A retirada dos americanos, da NATO e dos seus aliados, é um banho de realidade sobre as mudanças destes 20 anos. O mundo já não é unipolar e os atores relevantes no Afeganistão são as potências da região. Em primeiro lugar o Paquistão, cujos serviços de segurança sempre apoiaram os taliban. Em seguida, a China, com o seu poderio económico, e o Irão, que quer acreditar que os talibans não vão perseguir, desta vez, a minoria Xiita do Afeganistão, vê com prazer os americanos saírem de uma das suas fronteiras. A Índia pode e deve ser um ator relevante, mas para isso terá que superar a xenofobia hindu do governo Modi. Moscovo procura ganhar influência na Ásia central, uma presença abalada com a derrota soviética no Afeganistão às mãos dos talibãs e outros guerrilheiros apoiados pelos Estados Unidos.
À pedra de paciência confessarei que hoje as democracias ocidentais e as potências regionais esperam dos taliban exatamente a mesma coisa: que não permitam que grupos como a Al-Qaeda se baseiem no seu território, que estabilizem o país e controlem o fluxo de emigrantes – em suma, que o Afeganistão seja uma nova Arábia Saudita ou um Egito.
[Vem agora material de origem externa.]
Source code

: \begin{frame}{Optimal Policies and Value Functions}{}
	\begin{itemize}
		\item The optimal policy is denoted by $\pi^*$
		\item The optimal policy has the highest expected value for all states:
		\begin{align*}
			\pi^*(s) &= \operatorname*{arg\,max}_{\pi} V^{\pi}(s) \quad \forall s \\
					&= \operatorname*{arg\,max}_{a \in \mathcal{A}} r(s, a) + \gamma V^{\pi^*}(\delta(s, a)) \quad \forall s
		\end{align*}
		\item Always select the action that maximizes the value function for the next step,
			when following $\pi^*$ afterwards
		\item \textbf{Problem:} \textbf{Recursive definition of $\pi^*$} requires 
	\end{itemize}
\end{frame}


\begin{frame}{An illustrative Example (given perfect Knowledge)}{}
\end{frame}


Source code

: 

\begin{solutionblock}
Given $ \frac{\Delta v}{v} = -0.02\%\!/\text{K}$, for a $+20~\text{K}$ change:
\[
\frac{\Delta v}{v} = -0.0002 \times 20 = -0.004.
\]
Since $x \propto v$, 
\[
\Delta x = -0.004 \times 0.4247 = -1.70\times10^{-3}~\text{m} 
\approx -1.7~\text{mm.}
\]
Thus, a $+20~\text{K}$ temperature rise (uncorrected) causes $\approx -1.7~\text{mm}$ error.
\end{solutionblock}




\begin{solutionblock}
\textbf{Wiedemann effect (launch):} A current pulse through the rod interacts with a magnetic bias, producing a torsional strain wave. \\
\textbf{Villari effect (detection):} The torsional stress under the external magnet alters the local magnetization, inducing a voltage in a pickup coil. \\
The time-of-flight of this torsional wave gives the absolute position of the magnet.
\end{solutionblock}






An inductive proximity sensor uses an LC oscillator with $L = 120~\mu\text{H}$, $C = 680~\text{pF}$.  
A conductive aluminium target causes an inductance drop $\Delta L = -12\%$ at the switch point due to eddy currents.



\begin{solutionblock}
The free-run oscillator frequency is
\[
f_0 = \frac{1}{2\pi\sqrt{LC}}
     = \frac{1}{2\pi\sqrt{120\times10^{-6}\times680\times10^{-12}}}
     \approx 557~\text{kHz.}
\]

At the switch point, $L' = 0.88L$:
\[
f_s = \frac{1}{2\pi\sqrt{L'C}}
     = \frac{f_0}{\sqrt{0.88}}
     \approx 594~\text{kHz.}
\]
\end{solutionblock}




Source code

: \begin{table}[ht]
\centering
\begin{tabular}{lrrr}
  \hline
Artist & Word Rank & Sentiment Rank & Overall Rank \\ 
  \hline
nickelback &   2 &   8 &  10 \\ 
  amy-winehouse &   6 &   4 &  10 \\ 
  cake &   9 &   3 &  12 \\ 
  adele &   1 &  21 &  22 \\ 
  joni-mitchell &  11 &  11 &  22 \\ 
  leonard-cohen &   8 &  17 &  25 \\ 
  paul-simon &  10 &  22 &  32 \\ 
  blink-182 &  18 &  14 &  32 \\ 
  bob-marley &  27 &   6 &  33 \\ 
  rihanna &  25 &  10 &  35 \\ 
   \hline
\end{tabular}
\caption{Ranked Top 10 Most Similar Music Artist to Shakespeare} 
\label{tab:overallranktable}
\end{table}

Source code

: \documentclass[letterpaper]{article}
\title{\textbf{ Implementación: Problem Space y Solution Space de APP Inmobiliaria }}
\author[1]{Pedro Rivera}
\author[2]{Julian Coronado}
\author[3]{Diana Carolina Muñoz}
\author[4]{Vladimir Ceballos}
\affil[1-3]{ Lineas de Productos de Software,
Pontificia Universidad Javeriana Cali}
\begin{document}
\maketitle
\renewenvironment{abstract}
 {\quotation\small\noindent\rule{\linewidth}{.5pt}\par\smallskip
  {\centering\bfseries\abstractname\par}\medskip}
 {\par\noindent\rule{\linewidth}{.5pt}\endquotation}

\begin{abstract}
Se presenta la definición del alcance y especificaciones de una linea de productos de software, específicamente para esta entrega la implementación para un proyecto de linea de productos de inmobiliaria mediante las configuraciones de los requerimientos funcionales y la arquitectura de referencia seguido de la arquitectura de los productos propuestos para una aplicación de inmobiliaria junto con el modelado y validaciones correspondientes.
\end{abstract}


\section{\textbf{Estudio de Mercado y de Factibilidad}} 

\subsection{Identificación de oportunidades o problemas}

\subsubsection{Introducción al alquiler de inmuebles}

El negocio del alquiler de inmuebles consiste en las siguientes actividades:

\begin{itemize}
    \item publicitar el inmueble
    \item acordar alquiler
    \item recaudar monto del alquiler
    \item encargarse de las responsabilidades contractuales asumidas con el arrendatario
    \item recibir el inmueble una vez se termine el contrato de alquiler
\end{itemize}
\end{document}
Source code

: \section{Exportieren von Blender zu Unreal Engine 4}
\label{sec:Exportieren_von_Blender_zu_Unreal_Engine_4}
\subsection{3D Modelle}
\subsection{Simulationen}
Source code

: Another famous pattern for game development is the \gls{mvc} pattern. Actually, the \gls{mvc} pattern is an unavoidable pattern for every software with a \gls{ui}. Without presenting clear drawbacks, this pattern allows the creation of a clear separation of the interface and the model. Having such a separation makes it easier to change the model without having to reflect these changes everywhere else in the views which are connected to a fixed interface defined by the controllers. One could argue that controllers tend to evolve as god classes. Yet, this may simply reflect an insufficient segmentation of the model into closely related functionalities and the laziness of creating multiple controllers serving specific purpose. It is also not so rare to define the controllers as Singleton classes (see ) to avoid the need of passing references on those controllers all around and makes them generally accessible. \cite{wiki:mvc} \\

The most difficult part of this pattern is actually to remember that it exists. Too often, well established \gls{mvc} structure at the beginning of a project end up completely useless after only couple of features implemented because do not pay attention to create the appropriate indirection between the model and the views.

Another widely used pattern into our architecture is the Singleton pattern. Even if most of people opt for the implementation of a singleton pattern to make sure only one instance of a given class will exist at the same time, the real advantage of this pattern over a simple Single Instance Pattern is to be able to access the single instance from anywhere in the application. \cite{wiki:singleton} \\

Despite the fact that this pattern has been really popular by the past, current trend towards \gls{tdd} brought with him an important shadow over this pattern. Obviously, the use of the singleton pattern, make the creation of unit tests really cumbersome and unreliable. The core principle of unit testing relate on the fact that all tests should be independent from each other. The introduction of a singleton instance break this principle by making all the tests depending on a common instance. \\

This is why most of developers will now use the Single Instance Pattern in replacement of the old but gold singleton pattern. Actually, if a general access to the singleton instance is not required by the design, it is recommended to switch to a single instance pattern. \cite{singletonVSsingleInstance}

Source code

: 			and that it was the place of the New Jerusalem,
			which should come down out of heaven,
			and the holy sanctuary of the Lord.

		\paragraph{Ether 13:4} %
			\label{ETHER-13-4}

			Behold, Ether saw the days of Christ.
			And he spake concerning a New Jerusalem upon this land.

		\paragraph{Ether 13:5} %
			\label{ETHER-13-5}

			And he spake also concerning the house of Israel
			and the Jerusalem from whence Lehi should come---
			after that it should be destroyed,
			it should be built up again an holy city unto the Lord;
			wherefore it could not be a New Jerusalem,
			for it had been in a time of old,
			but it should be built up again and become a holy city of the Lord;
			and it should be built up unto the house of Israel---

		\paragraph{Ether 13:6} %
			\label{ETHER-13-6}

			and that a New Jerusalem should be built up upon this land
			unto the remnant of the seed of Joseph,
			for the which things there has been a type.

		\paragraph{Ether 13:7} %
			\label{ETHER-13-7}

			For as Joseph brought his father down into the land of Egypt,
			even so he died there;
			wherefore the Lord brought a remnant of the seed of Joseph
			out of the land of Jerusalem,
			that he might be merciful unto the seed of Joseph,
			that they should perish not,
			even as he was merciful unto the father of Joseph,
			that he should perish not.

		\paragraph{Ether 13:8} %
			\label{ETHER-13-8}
E isso é exatamente o que os taliban prometem, mas terão dificuldades em cumprir.
Lembrarei que logo a 5 de agosto, perante o avanço taliban, seis Estados europeus (Áustria, Dinamarca, Grécia, Alemanha, Holanda e Bélgica) escreveram à Presidente da Comissão pedindo que fosse acelerado o repatriamento dos afegãos que tinham entrado ilegalmente na União.
Lembrarei que a União Europeia tem a obrigação ética e legal de receber refugiados, não só os que trabalharam para a coligação internacional, mas também os que ao longo destes anos puderam respirar, em Cabul e nalgumas cidades, mais livremente.
Lembrarei que a União Europeia tem a obrigação ética e legal de receber, não só os que trabalharam para a coligação internacional, mas também os que ao longo destes anos puderam respirar, em Cabul e nalgumas cidades, mais livremente.
Gritarei indignado que se as potências democráticas continuarem a trair os valores que sustentam a sua legitimidade, se a política internacional se nortear por um realismo cínico, o futuro da democracia está perdido.
Não basta desabafar para a pedra de paciência, é necessário ouvir as vozes que nos chegam do Afeganistão, nomeadamente dos defensores dos direitos humanos, e apoiar o país a enfrentar a crise humanitária que a guerra deixou. Sabemos que se a pedra rebentar, os estilhaços ultrapassarão largamente as fronteiras do Afeganistão.